━━━ Extracted material
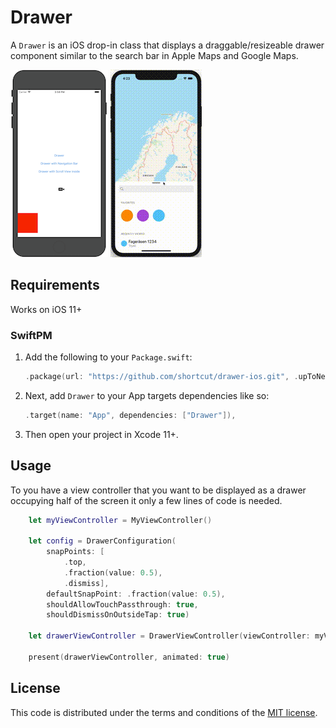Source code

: # Drawer

A `Drawer` is an iOS drop-in class that displays a draggable/resizeable drawer component similar to the search bar in Apple Maps and Google Maps.

[![](assets/example-drawer-small.gif)](assets/example-drawer.gif)
[![](assets/example-maps-small.gif)](assets/example-maps.gif)

## Requirements

Works on iOS 11+

### SwiftPM

1. Add the following to your `Package.swift`:
	```swift
	.package(url: "https://github.com/shortcut/drawer-ios.git", .upToNextMajor(from: "1.0")),
	```
2. Next, add `Drawer` to your App targets dependencies like so:
	```swift
	.target(name: "App", dependencies: ["Drawer"]),
	```
3. Then open your project in Xcode 11+.

## Usage

To you have a view controller that you want to be displayed as a drawer occupying half of the screen it only a few lines of code is needed.

```swift
    let myViewController = MyViewController()

    let config = DrawerConfiguration(
        snapPoints: [
            .top,
            .fraction(value: 0.5),
            .dismiss],
        defaultSnapPoint: .fraction(value: 0.5),
        shouldAllowTouchPassthrough: true,
        shouldDismissOnOutsideTap: true)

    let drawerViewController = DrawerViewController(viewController: myViewController, configuration: config)

    present(drawerViewController, animated: true)
```

## License

This code is distributed under the terms and conditions of the [MIT license](LICENSE.md).
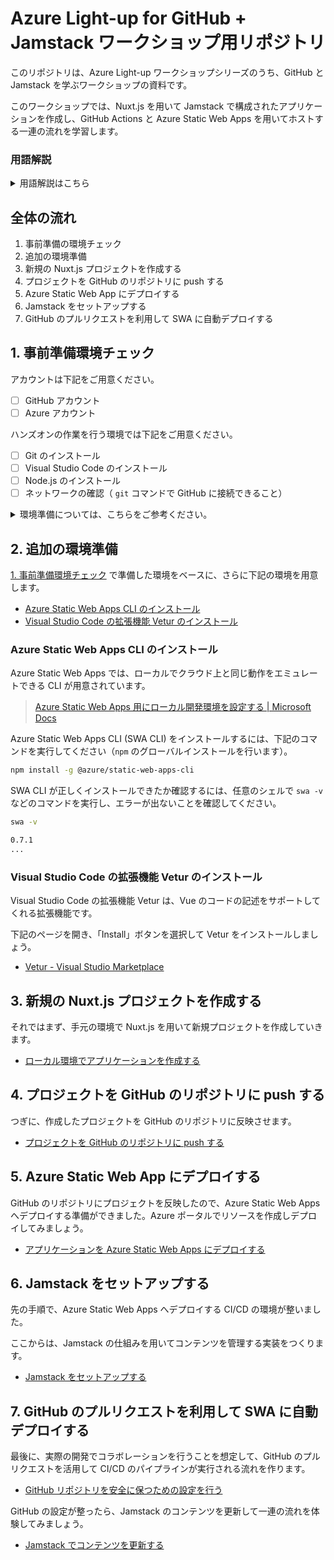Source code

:# Azure Light-up for GitHub + Jamstack ワークショップ用リポジトリ

このリポジトリは、Azure Light-up ワークショップシリーズのうち、GitHub と Jamstack を学ぶワークショップの資料です。

このワークショップでは、Nuxt.js を用いて Jamstack で構成されたアプリケーションを作成し、GitHub Actions と Azure Static Web Apps を用いてホストする一連の流れを学習します。

### 用語解説

<details>
<summary>用語解説はこちら</summary>
<br/>

| 用語 | 説明 |
|----|----|
| GitHub | Git を用いてバージョン管理を行うためのプラットフォーム。ファイルの管理だけでなく、コラボレーションのための機能が豊富で、セキュリティの強化の機能が拡充されて行っています。 |
| Azure Static Web Apps (SWA) | |
| Visual Studio Code | |
| Nuxt.js | |
| Nuxt Content | |
| Markdown | |

</details>

## 全体の流れ

1. 事前準備の環境チェック
2. 追加の環境準備
3. 新規の Nuxt.js プロジェクトを作成する
4. プロジェクトを GitHub のリポジトリに push する
5. Azure Static Web App にデプロイする
6. Jamstack をセットアップする
7. GitHub のプルリクエストを利用して SWA に自動デプロイする

## 1. 事前準備環境チェック

アカウントは下記をご用意ください。

- [ ] GitHub アカウント
- [ ] Azure アカウント

ハンズオンの作業を行う環境では下記をご用意ください。

- [ ] Git のインストール
- [ ] Visual Studio Code のインストール
- [ ] Node.js のインストール
- [ ] ネットワークの確認（ `git` コマンドで GitHub に接続できること）

<details>
<summary>環境準備については、こちらをご参考ください。</summary>
<br/>

環境チェック用リポジトリ [zengeeks/preparation-check](https://github.com/zengeeks/preparation-check) でご案内している、下記のパターンが満たされているかご確認ください。手順も併記されています。

- [パターンA: GitHub を利用するワークショップ](https://github.com/zengeeks/preparation-check#パターンa-github-を利用するワークショップ)
- [パターンD: Microsoft Azure を利用するワークショップ](https://github.com/zengeeks/preparation-check#パターンd-microsoft-azure-を利用するワークショップ)
- [パターンF: Jamstack を学ぶワークショップ](https://github.com/zengeeks/preparation-check#パターンf-jamstack-を学ぶワークショップ)

</details>

## 2. 追加の環境準備

[1. 事前準備環境チェック](#1-事前準備環境チェック) で準備した環境をベースに、さらに下記の環境を用意します。

- [Azure Static Web Apps CLI のインストール](#azure-static-web-apps-cli-のインストール)
- [Visual Studio Code の拡張機能 Vetur のインストール](#visual-studio-code-の拡張機能-vetur-のインストール)

### Azure Static Web Apps CLI のインストール

Azure Static Web Apps では、ローカルでクラウド上と同じ動作をエミュレートできる CLI が用意されています。

> [Azure Static Web Apps 用にローカル開発環境を設定する | Microsoft Docs](https://docs.microsoft.com/ja-jp/azure/static-web-apps/local-development)

Azure Static Web Apps CLI (SWA CLI) をインストールするには、下記のコマンドを実行してください（`npm` のグローバルインストールを行います）。

```sh
npm install -g @azure/static-web-apps-cli
```

SWA CLI が正しくインストールできたか確認するには、任意のシェルで `swa -v` などのコマンドを実行し、エラーが出ないことを確認してください。

```sh
swa -v

0.7.1
...
```

### Visual Studio Code の拡張機能 Vetur のインストール

Visual Studio Code の拡張機能 Vetur は、Vue のコードの記述をサポートしてくれる拡張機能です。

下記のページを開き、「Install」ボタンを選択して Vetur をインストールしましょう。

- [Vetur - Visual Studio Marketplace](https://marketplace.visualstudio.com/items?itemName=octref.vetur)

## 3. 新規の Nuxt.js プロジェクトを作成する

それではまず、手元の環境で Nuxt.js を用いて新規プロジェクトを作成していきます。

- [ローカル環境でアプリケーションを作成する](docs/create-local-app.md)

## 4. プロジェクトを GitHub のリポジトリに push する

つぎに、作成したプロジェクトを GitHub のリポジトリに反映させます。

- [プロジェクトを GitHub のリポジトリに push する](docs/push-to-github.md)

## 5. Azure Static Web App にデプロイする

GitHub のリポジトリにプロジェクトを反映したので、Azure Static Web Apps へデプロイする準備ができました。Azure ポータルでリソースを作成しデプロイしてみましょう。

- [アプリケーションを Azure Static Web Apps にデプロイする](docs/deploy-to-swa.md)

## 6. Jamstack をセットアップする

先の手順で、Azure Static Web Apps へデプロイする CI/CD の環境が整いました。

ここからは、Jamstack の仕組みを用いてコンテンツを管理する実装をつくります。

- [Jamstack をセットアップする](docs/setup-jamstack.md)

## 7. GitHub のプルリクエストを利用して SWA に自動デプロイする

最後に、実際の開発でコラボレーションを行うことを想定して、GitHub のプルリクエストを活用して CI/CD のパイプラインが実行される流れを作ります。

- [GitHub リポジトリを安全に保つための設定を行う](docs/configure-github-repo-securely.md)

GitHub の設定が整ったら、Jamstack のコンテンツを更新して一連の流れを体験してみましょう。

- [Jamstack でコンテンツを更新する](docs/add-article.md)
━━━━━━
## The task
Keep the pictures out and write out the records exactly.

## Answer for the task
Source code

: # Drawer

A `Drawer` is an iOS drop-in class that displays a draggable/resizeable drawer component similar to the search bar in Apple Maps and Google Maps.

[![](assets/example-drawer-small.gif)](assets/example-drawer.gif)
[![](assets/example-maps-small.gif)](assets/example-maps.gif)

## Requirements

Works on iOS 11+

### SwiftPM

1. Add the following to your `Package.swift`:
	```swift
	.package(url: "https://github.com/shortcut/drawer-ios.git", .upToNextMajor(from: "1.0")),
	```
2. Next, add `Drawer` to your App targets dependencies like so:
	```swift
	.target(name: "App", dependencies: ["Drawer"]),
	```
3. Then open your project in Xcode 11+.

## Usage

To you have a view controller that you want to be displayed as a drawer occupying half of the screen it only a few lines of code is needed.

```swift
    let myViewController = MyViewController()

    let config = DrawerConfiguration(
        snapPoints: [
            .top,
            .fraction(value: 0.5),
            .dismiss],
        defaultSnapPoint: .fraction(value: 0.5),
        shouldAllowTouchPassthrough: true,
        shouldDismissOnOutsideTap: true)

    let drawerViewController = DrawerViewController(viewController: myViewController, configuration: config)

    present(drawerViewController, animated: true)
```

## License

This code is distributed under the terms and conditions of the [MIT license](LICENSE.md).
Source code

:# Azure Light-up for GitHub + Jamstack ワークショップ用リポジトリ

このリポジトリは、Azure Light-up ワークショップシリーズのうち、GitHub と Jamstack を学ぶワークショップの資料です。

このワークショップでは、Nuxt.js を用いて Jamstack で構成されたアプリケーションを作成し、GitHub Actions と Azure Static Web Apps を用いてホストする一連の流れを学習します。

### 用語解説

<details>
<summary>用語解説はこちら</summary>
<br/>

| 用語 | 説明 |
|----|----|
| GitHub | Git を用いてバージョン管理を行うためのプラットフォーム。ファイルの管理だけでなく、コラボレーションのための機能が豊富で、セキュリティの強化の機能が拡充されて行っています。 |
| Azure Static Web Apps (SWA) | |
| Visual Studio Code | |
| Nuxt.js | |
| Nuxt Content | |
| Markdown | |

</details>

## 全体の流れ

1. 事前準備の環境チェック
2. 追加の環境準備
3. 新規の Nuxt.js プロジェクトを作成する
4. プロジェクトを GitHub のリポジトリに push する
5. Azure Static Web App にデプロイする
6. Jamstack をセットアップする
7. GitHub のプルリクエストを利用して SWA に自動デプロイする

## 1. 事前準備環境チェック

アカウントは下記をご用意ください。

- [ ] GitHub アカウント
- [ ] Azure アカウント

ハンズオンの作業を行う環境では下記をご用意ください。

- [ ] Git のインストール
- [ ] Visual Studio Code のインストール
- [ ] Node.js のインストール
- [ ] ネットワークの確認（ `git` コマンドで GitHub に接続できること）

<details>
<summary>環境準備については、こちらをご参考ください。</summary>
<br/>

環境チェック用リポジトリ [zengeeks/preparation-check](https://github.com/zengeeks/preparation-check) でご案内している、下記のパターンが満たされているかご確認ください。手順も併記されています。

- [パターンA: GitHub を利用するワークショップ](https://github.com/zengeeks/preparation-check#パターンa-github-を利用するワークショップ)
- [パターンD: Microsoft Azure を利用するワークショップ](https://github.com/zengeeks/preparation-check#パターンd-microsoft-azure-を利用するワークショップ)
- [パターンF: Jamstack を学ぶワークショップ](https://github.com/zengeeks/preparation-check#パターンf-jamstack-を学ぶワークショップ)

</details>

## 2. 追加の環境準備

[1. 事前準備環境チェック](#1-事前準備環境チェック) で準備した環境をベースに、さらに下記の環境を用意します。

- [Azure Static Web Apps CLI のインストール](#azure-static-web-apps-cli-のインストール)
- [Visual Studio Code の拡張機能 Vetur のインストール](#visual-studio-code-の拡張機能-vetur-のインストール)

### Azure Static Web Apps CLI のインストール

Azure Static Web Apps では、ローカルでクラウド上と同じ動作をエミュレートできる CLI が用意されています。

> [Azure Static Web Apps 用にローカル開発環境を設定する | Microsoft Docs](https://docs.microsoft.com/ja-jp/azure/static-web-apps/local-development)

Azure Static Web Apps CLI (SWA CLI) をインストールするには、下記のコマンドを実行してください（`npm` のグローバルインストールを行います）。

```sh
npm install -g @azure/static-web-apps-cli
```

SWA CLI が正しくインストールできたか確認するには、任意のシェルで `swa -v` などのコマンドを実行し、エラーが出ないことを確認してください。

```sh
swa -v

0.7.1
...
```

### Visual Studio Code の拡張機能 Vetur のインストール

Visual Studio Code の拡張機能 Vetur は、Vue のコードの記述をサポートしてくれる拡張機能です。

下記のページを開き、「Install」ボタンを選択して Vetur をインストールしましょう。

- [Vetur - Visual Studio Marketplace](https://marketplace.visualstudio.com/items?itemName=octref.vetur)

## 3. 新規の Nuxt.js プロジェクトを作成する

それではまず、手元の環境で Nuxt.js を用いて新規プロジェクトを作成していきます。

- [ローカル環境でアプリケーションを作成する](docs/create-local-app.md)

## 4. プロジェクトを GitHub のリポジトリに push する

つぎに、作成したプロジェクトを GitHub のリポジトリに反映させます。

- [プロジェクトを GitHub のリポジトリに push する](docs/push-to-github.md)

## 5. Azure Static Web App にデプロイする

GitHub のリポジトリにプロジェクトを反映したので、Azure Static Web Apps へデプロイする準備ができました。Azure ポータルでリソースを作成しデプロイしてみましょう。

- [アプリケーションを Azure Static Web Apps にデプロイする](docs/deploy-to-swa.md)

## 6. Jamstack をセットアップする

先の手順で、Azure Static Web Apps へデプロイする CI/CD の環境が整いました。

ここからは、Jamstack の仕組みを用いてコンテンツを管理する実装をつくります。

- [Jamstack をセットアップする](docs/setup-jamstack.md)

## 7. GitHub のプルリクエストを利用して SWA に自動デプロイする

最後に、実際の開発でコラボレーションを行うことを想定して、GitHub のプルリクエストを活用して CI/CD のパイプラインが実行される流れを作ります。

- [GitHub リポジトリを安全に保つための設定を行う](docs/configure-github-repo-securely.md)

GitHub の設定が整ったら、Jamstack のコンテンツを更新して一連の流れを体験してみましょう。

- [Jamstack でコンテンツを更新する](docs/add-article.md)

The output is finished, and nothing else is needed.